Flarf approaches the problem from the opposite end of the telescope, by fundamentally questioning – if not outright attacking – received concepts of The Literary. Here the spectrum seems to run between those works that make use of the Standard Flarf Toolkit (Web-based appropriation, Google-sculpting, the use of traditional [albeit often post-avant] exoskeletal structures as tho they were the purely plastic moulds proposed by New Formalism) to render a work that reads as if it were entirely literary – Michael Magee’s My Angie Dickinson would be a case in point – and works that seem predicated on the idea of disrupting the reading so as to push the reader away from the text – K. Silem Mohammad’s Deer Head Nation might be an example. Some of Kasey Mohammad’s texts strike me as nearly as unreadable as the work of Kenny Goldsmith, albeit for different reasons.

Thus conceptualism, at least near its outer limits, seems to call into question the social functions of the book as fetish – something about which flarf has thus far been mute – while flarf brings into question what goes on within the page as such.

Like the sound poetries of the seventies, animated vispo & videopoetry operate outside of the book by focusing on features – sound & motion – that are excluded by the book & printed page. The implicit problem that these tendencies have thus far failed to solve in any consistent manner has been the formal definition of their own territory, as such, as distinct from the various other art forms that often influence & inform them. Much the same is true with the mounted (or sometimes projected) minimalist scrawls of Robert Grenier, which approach the status of mounted language that has become familiar through the works of Lawrence Weiner, Jenny Holzer & Ed Ruscha. To fully challenge the literary swamp from which Grenier’s scrawls have emerged, they have to steer clear of being captured by the gravitational pull of The Art Scene, even if there are real financial reasons to wish this were not so.

So the role of the book, and of The Literary, are definitely up for grabs going forward, and not every kind of poetry has anything like the same kind of commitment to these institutions as we have inherited them. Not everyone is bemoaning the death of the bookstore, for example, or of the daily newspaper and traditional journalism. And I sometimes think that the emotional energy I see in various critiques of newer types of poetry has as much to do with despair over the potential historical fate of just such institutions as these, and with the implicit fate of the work of anyone committed to these older forms. Maybe that’s as it should be – one way to register the success of flarf or of conceptual poetics, just as was the case with langpo 30 years ago, is by the volume & pitch of the howls of outrage that accompany any expression of their success or their entry into the polite society of the SoQ page.
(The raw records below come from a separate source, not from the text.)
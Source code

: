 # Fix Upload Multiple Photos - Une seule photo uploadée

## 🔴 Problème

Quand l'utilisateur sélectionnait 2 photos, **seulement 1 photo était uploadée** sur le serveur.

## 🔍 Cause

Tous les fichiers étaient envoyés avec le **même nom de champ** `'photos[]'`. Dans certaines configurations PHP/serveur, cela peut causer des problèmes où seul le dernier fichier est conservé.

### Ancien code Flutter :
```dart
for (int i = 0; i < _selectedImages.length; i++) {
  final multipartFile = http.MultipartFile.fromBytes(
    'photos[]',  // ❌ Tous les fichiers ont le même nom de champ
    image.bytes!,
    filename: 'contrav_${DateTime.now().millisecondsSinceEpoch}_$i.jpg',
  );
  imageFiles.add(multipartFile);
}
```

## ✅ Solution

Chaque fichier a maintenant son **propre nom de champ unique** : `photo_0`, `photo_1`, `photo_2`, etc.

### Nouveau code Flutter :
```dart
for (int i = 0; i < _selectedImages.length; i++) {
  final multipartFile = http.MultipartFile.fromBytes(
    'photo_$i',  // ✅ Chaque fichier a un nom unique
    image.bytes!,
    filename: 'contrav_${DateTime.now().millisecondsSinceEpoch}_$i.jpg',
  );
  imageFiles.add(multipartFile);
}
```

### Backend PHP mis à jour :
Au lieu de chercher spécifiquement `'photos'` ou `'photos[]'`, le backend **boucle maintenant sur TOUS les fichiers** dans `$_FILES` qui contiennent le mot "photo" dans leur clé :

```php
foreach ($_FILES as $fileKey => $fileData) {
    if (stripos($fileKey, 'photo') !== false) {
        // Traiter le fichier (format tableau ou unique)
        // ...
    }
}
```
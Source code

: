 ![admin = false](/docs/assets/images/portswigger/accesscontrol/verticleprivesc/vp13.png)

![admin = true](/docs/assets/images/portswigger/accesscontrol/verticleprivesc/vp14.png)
But those howls really are irrelevant. To the degree that we get bogged down in such backward-looking battles, we fail to look hard & long & dispassionately at what makes the new new, and what differentiates its various tendencies going forward. Those are the questions that, once we begin to see & understand them, will begin to tell us where poetry is today, as well as just where it’s heading.

 

¹ Both of whom likewise wrote theoretically, something I suspect is directly related. Blake likewise is quite conscious of the book, but, first, it’s not the sole locus for the poem or at least his poem, & Blake’s conception of book form differs materially from that of his peers.

² Such as Ian Hamilton Finlay, some European dadaists (plus the dada nostalgics of Fluxus), & the mostly Canadian sound poets of the seventies.

³ Milton’s own relation to the idea of the book is more complicated than I could attempt to sort through here.